My first major project for the year was a queen-sized bed quilt in blue and yellow, for the farmhouse bedroom. I love the cheerful combination of blue, white, and yellow, and have always wanted a bedroom in those colors. The upstairs of the farmhouse is perfect for this vision.
In February, I made a couple of small seasonal quilts to decorate my empty walls.
And I finished my king-sized bed quilt.
In June, I finished a group-quilt for a wedding present.
In the Fiber Arts Studio
This past month, I’ve been playing with color—I made a color wheel quilt and then made a scrappy modern quilt with small slices of leftover fabric.
I still have lots of bigger pieces of these colors because the color wheel took only a wedge of a 5” square out of a fat quarter. I did the quilting on my longarm even though they are just small quilts.
I’ve been making some practice pieces from Jean Wells’ book, Intuitive Color & Design, and made the small blocks into these “off the wall” quilts. Miles made some plain wooden frames out of 1 x 4 inch lumber and I covered them first with batting and then with my little quilts. It took a bit of problem solving to work out the engineering, but I’m happy with how they turned out. I also did some hand embellishment and hand-stitched the backing. I quilted these on my Bernina, then sewed the sides and back with my serger, which made the corners easy to turn and I like the finished edges, even though they’re on the inside where no one will see them.
My large summer project is a king-size bed quilt that will go on my bed. I’ve made two other bed quilts this year, so decided I was ready to tackle this challenge. What’s different about this one is that it is made entirely of 2 ½ and 4 ½ inch half-square triangles. I’m making it from a kit, since it requires 9 different black print and 9 different tan print fabrics, and they all need to coordinate. If someone had asked me my favorite colors, black and tan would not have been my answer, but I have discovered that for my living space I like the neutrality of the tans and the sharpness of the blacks.
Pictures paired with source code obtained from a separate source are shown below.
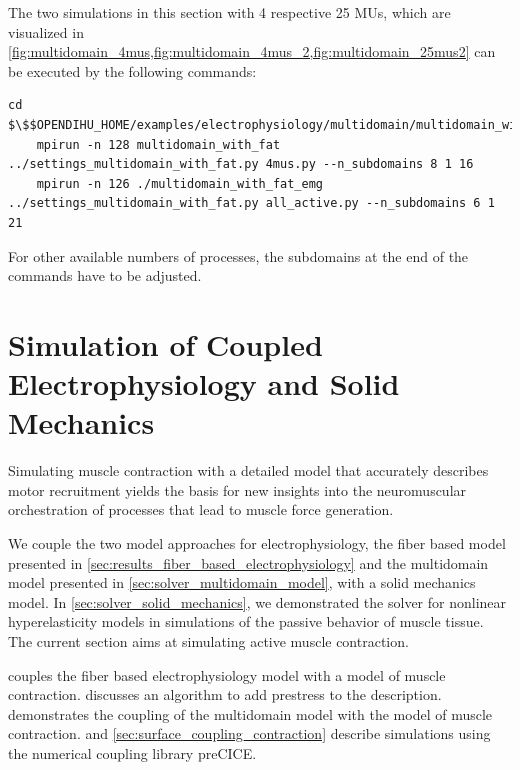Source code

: \begin{reproduce_no_break}
  The two simulations in this section with 4 respective 25 MUs, which are visualized in \cref{fig:multidomain_4mus,fig:multidomain_4mus_2,fig:multidomain_25mus2} can be executed by the following commands:
  \begin{lstlisting}[columns=fullflexible,breaklines=true,postbreak=\mbox{\textcolor{gray}{$\hookrightarrow$}\space}]
    cd $\$$OPENDIHU_HOME/examples/electrophysiology/multidomain/multidomain_with_fat/build_release
    mpirun -n 128 multidomain_with_fat ../settings_multidomain_with_fat.py 4mus.py --n_subdomains 8 1 16
    mpirun -n 126 ./multidomain_with_fat_emg ../settings_multidomain_with_fat.py all_active.py --n_subdomains 6 1 21
  \end{lstlisting}
  For other available numbers of processes, the subdomains at the end of the commands have to be adjusted.
\end{reproduce_no_break}



\section{Simulation of Coupled Electrophysiology and Solid Mechanics}\label{sec:coupled_electrophysiology_and_solid_mechanics}

Simulating muscle contraction with a detailed model that accurately describes motor recruitment
yields the basis for new insights into the neuromuscular orchestration of processes that lead to muscle force generation.

We couple the two model approaches for electrophysiology, the fiber based model presented in \cref{sec:results_fiber_based_electrophysiology} and the multidomain model presented in \cref{sec:solver_multidomain_model}, with a solid mechanics model. 
In \cref{sec:solver_solid_mechanics}, we demonstrated the solver for nonlinear hyperelasticity models in simulations of the passive behavior of muscle tissue. The current section aims at simulating active muscle contraction.

 couples the fiber based electrophysiology model with a model of muscle contraction.  discusses an algorithm to add prestress to the description.  demonstrates the coupling of the multidomain model with the model of muscle contraction.  and \cref{sec:surface_coupling_contraction} describe simulations using the numerical coupling library preCICE.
I also worked on some hand-dyed projects that I started almost a year ago, when I was dyeing some onesies for grandson Lincoln. I was experimenting with resists, including glue and crayons, and made a couple of turtle prints.
I decided the larger piece had too much white remaining so I applied more Elmer’s gel glue to the main design, then tie-dyed it again, with turquoise and navy, with a little yellow. Haven’t finished it yet; I’m thinking it might need some metallic thread for the quilting.
For the studio, I got some great looking shelves hung over my desk; the brackets are pipes, and the shelves are weathered wood, so they have sort of a “steam punk” look. The room has an eclectic, whimsical personality, with my steam punk shelves, different colored walls, and tree mural (painted by my daughter in law, Kate). It’s a different space from the rest of the house, unconventional – a room for creativity.
After a 30-year career in academic education and scientific research, it's time to explore my more artistic side.